● GOAL OF THE EXERCISE
Only lines with the string "their" are wanted. Pull them out of the data.

(Beginning of WORKING DATA)

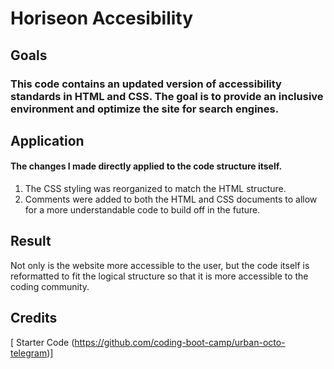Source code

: # Horiseon Accesibility

## Goals

### This code contains an updated version of accessibility standards in HTML and CSS. The goal is to provide an inclusive environment and optimize the site for search engines. 

## Application

#### The changes I made directly applied to the code structure itself. 
1. The CSS styling was reorganized to match the HTML structure. 
2. Comments were added to both the HTML and CSS documents to allow for a more understandable code to build off in the future. 

## Result

Not only is the website more accessible to the user, but the code itself is reformatted to fit the logical structure so that it is more accessible to the coding community. 


## Credits

[ Starter Code (https://github.com/coding-boot-camp/urban-octo-telegram)]
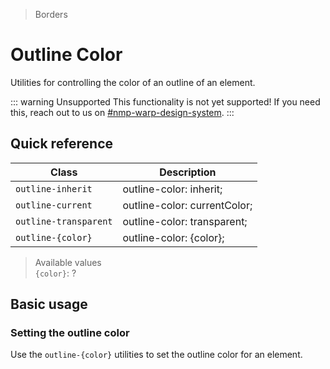 > Borders

# Outline Color
Utilities for controlling the color of an outline of an element.

::: warning Unsupported
This functionality is not yet supported! If you need this, reach out to us on [#nmp-warp-design-system](https://sch-chat.slack.com/archives/C04P0GYTHPV).
:::

## Quick reference

| Class                        | Description                 |
| ---------------------------- | --------------------------- |
| `outline-inherit`            | outline-color: inherit;      |
| `outline-current`            | outline-color: currentColor; |
| `outline-transparent`        | outline-color: transparent;  |
| `outline-{color}`            | outline-color: {color};      |

> Available values <br />
> `{color}`: ? <br />

## Basic usage
### Setting the outline color
Use the `outline-{color}` utilities to set the outline color for an element.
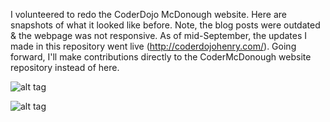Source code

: I volunteered to redo the CoderDojo McDonough website. Here are snapshots of what it looked like before. Note, the blog posts were outdated & the webpage was not responsive. As of mid-September, the updates I made in this repository went live (http://coderdojohenry.com/). Going forward, I'll make contributions directly to the CoderMcDonough website repository instead of here. 

![alt tag](https://preview.c9users.io/aliciawyse/dojo/images/before_pic_2.png)

![alt tag](https://preview.c9users.io/aliciawyse/dojo/images/before_pic_1.png)
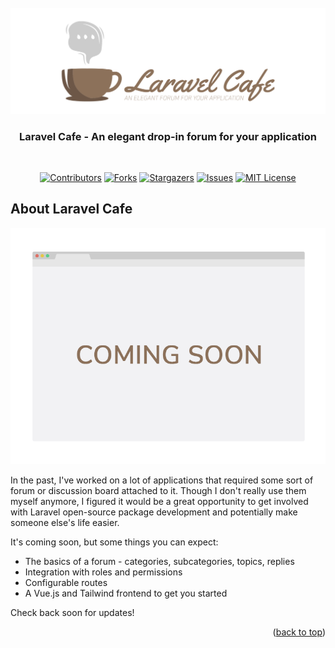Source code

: <div id="top"></div>

<br />
<div align="center">
  <a href="https://github.com/rjp2525/laravel-cafe">
    <img src=".github/laravel-cafe-logo.svg" alt="Logo">
  </a>

  <h3 align="center">Laravel Cafe - An elegant drop-in forum for your application</h3>
  <br />

[![Contributors][contributors-shield]][contributors-url]
[![Forks][forks-shield]][forks-url]
[![Stargazers][stars-shield]][stars-url]
[![Issues][issues-shield]][issues-url]
[![MIT License][license-shield]][license-url]

</div>

## About Laravel Cafe

[![Product Name Screen Shot][product-screenshot]](https://example.com)

In the past, I've worked on a lot of applications that required some sort of forum or discussion board attached to it. Though I don't really use them myself anymore, I figured it would be a great opportunity to get involved with Laravel open-source package development and potentially make someone else's life easier.

It's coming soon, but some things you can expect:

- The basics of a forum - categories, subcategories, topics, replies
- Integration with roles and permissions
- Configurable routes
- A Vue.js and Tailwind frontend to get you started

Check back soon for updates!

<p align="right">(<a href="#top">back to top</a>)</p>

[contributors-shield]: https://img.shields.io/badge/laravel-8%2B-brightgreen?style=for-the-badge
[contributors-url]: https://github.com/rjp2525/laravel-cafe/graphs/contributors
[forks-shield]: https://img.shields.io/github/forks/rjp2525/laravel-cafe.svg?style=for-the-badge
[forks-url]: https://github.com/rjp2525/laravel-cafe/network/members
[stars-shield]: https://img.shields.io/github/stars/rjp2525/laravel-cafe.svg?style=for-the-badge
[stars-url]: https://github.com/rjp2525/laravel-cafe/stargazers
[issues-shield]: https://img.shields.io/github/issues/rjp2525/laravel-cafe.svg?style=for-the-badge
[issues-url]: https://github.com/rjp2525/laravel-cafe/issues
[license-shield]: https://img.shields.io/github/license/rjp2525/laravel-cafe.svg?style=for-the-badge
[license-url]: https://github.com/rjp2525/laravel-cafe/blob/master/LICENSE.txt
[product-screenshot]: .gh/screenshot.png
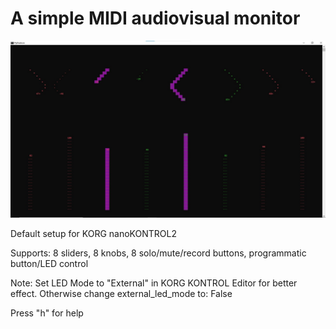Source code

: # A simple MIDI audiovisual monitor

![GUI](pythotron.jpg)

Default setup for KORG nanoKONTROL2         

Supports: 8 sliders, 8 knobs, 8 solo/mute/record buttons, programmatic button/LED control 

Note: Set LED Mode to "External" in KORG KONTROL Editor for better effect. Otherwise change external_led_mode to: False

Press "h" for help
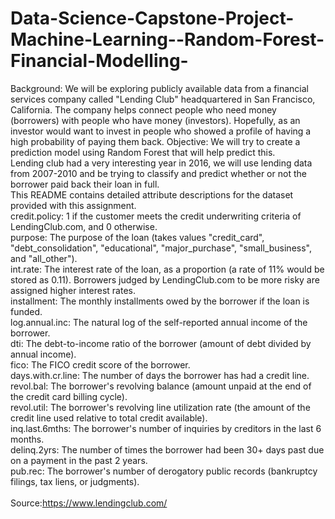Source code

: # Data-Science-Capstone-Project-Machine-Learning--Random-Forest-Financial-Modelling-

Background: We will be exploring publicly available data from a financial services company called "Lending Club" headquartered in San Francisco, California. The company helps connect people who need money (borrowers) with people who have money (investors). Hopefully, as an investor would want to invest in people who showed a profile of having a high probability of paying them back. Objective: We will try to create a prediction model using Random Forest that will help predict this.
<br />
Lending club had a very interesting year in 2016, we will use lending data from 2007-2010 and be trying to classify and predict whether or not the borrower paid back their loan in full. 
<br />
This README contains detailed attribute descriptions for the dataset provided with this assignment. <br />
credit.policy: 1 if the customer meets the credit underwriting criteria of LendingClub.com, and 0 otherwise.<br />
purpose: The purpose of the loan (takes values "credit_card", "debt_consolidation", "educational", "major_purchase", "small_business", and "all_other").<br />
int.rate: The interest rate of the loan, as a proportion (a rate of 11% would be stored as 0.11). Borrowers judged by LendingClub.com to be more risky are assigned higher interest rates.<br />
installment: The monthly installments owed by the borrower if the loan is funded.<br />
log.annual.inc: The natural log of the self-reported annual income of the borrower.<br />
dti: The debt-to-income ratio of the borrower (amount of debt divided by annual income).<br />
fico: The FICO credit score of the borrower.<br />
days.with.cr.line: The number of days the borrower has had a credit line.<br />
revol.bal: The borrower's revolving balance (amount unpaid at the end of the credit card billing cycle).<br />
revol.util: The borrower's revolving line utilization rate (the amount of the credit line used relative to total credit available).<br />
inq.last.6mths: The borrower's number of inquiries by creditors in the last 6 months.<br />
delinq.2yrs: The number of times the borrower had been 30+ days past due on a payment in the past 2 years.<br />
pub.rec: The borrower's number of derogatory public records (bankruptcy filings, tax liens, or judgments).<br />
<br />
Source:https://www.lendingclub.com/
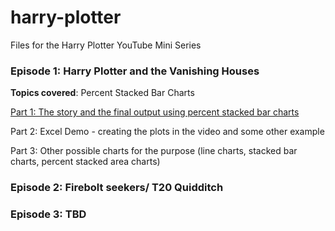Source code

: # harry-plotter
Files for the Harry Plotter YouTube Mini Series

### Episode 1: Harry Plotter and the Vanishing Houses
**Topics covered**: Percent Stacked Bar Charts

[Part 1: The story and the final output using percent stacked bar charts](https://www.youtube.com/watch?v=pdiJrVJ0t40)

Part 2: Excel Demo - creating the plots in the video and some other example 

Part 3: Other possible charts for the purpose (line charts, stacked bar charts, percent stacked area charts)

### Episode 2: Firebolt seekers/ T20 Quidditch

### Episode 3: TBD
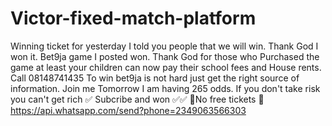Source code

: # Victor-fixed-match-platform
Winning ticket for yesterday I told you people that we will win. Thank God I won it. Bet9ja game I posted won. Thank God for those who Purchased the game at least your children can now pay their school fees and House rents. Call 08148741435 To win bet9ja is not hard just get the right source of information. Join me Tomorrow I am having 265 odds. If you don't take risk you can't get rich ✅ Subcribe and won ✅✅ 🙏No free tickets 🙏 https://api.whatsapp.com/send?phone=2349063566303
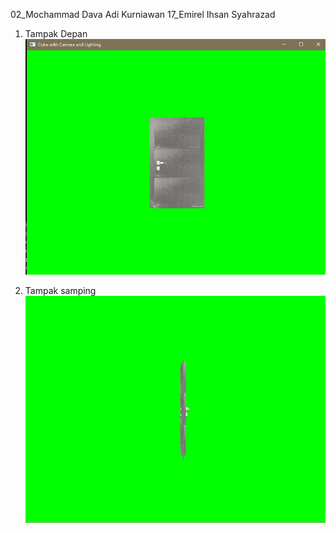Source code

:02_Mochammad Dava Adi Kurniawan
17_Emirel Ihsan Syahrazad

1. Tampak Depan
![Pintu Lab](Tampak_depan.jpeg)

2. Tampak samping
![Pintu Lab](Tampak_samping.jpeg)
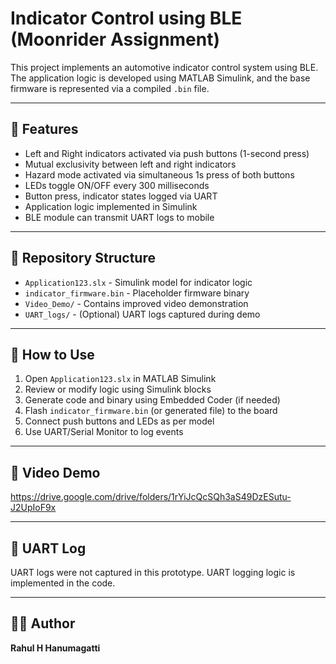 # Indicator Control using BLE (Moonrider Assignment)

This project implements an automotive indicator control system using BLE. The application logic is developed using MATLAB Simulink, and the base firmware is represented via a compiled `.bin` file.

---

## 🧠 Features

- Left and Right indicators activated via push buttons (1-second press)
- Mutual exclusivity between left and right indicators
- Hazard mode activated via simultaneous 1s press of both buttons
- LEDs toggle ON/OFF every 300 milliseconds
- Button press, indicator states logged via UART
- Application logic implemented in Simulink
- BLE module can transmit UART logs to mobile

---

## 📂 Repository Structure

- `Application123.slx` - Simulink model for indicator logic
- `indicator_firmware.bin` - Placeholder firmware binary
- `Video_Demo/` - Contains improved video demonstration
- `UART_logs/` - (Optional) UART logs captured during demo

---

## 🚀 How to Use

1. Open `Application123.slx` in MATLAB Simulink
2. Review or modify logic using Simulink blocks
3. Generate code and binary using Embedded Coder (if needed)
4. Flash `indicator_firmware.bin` (or generated file) to the board
5. Connect push buttons and LEDs as per model
6. Use UART/Serial Monitor to log events

---

## 🎥 Video Demo

https://drive.google.com/drive/folders/1rYiJcQcSQh3aS49DzESutu-J2UpIoF9x

---

## 📄 UART Log

UART logs were not captured in this prototype. UART logging logic is implemented in the code.

---

## 👨‍💻 Author

**Rahul H Hanumagatti**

(End of WORKING DATA)

● RESPONSE
Lending club had a very interesting year in 2016, we will use lending data from 2007-2010 and be trying to classify and predict whether or not the borrower paid back their loan in full. 
Winning ticket for yesterday I told you people that we will win. Thank God I won it. Bet9ja game I posted won. Thank God for those who Purchased the game at least your children can now pay their school fees and House rents. Call 08148741435 To win bet9ja is not hard just get the right source of information. Join me Tomorrow I am having 265 odds. If you don't take risk you can't get rich ✅ Subcribe and won ✅✅ 🙏No free tickets 🙏 https://api.whatsapp.com/send?phone=2349063566303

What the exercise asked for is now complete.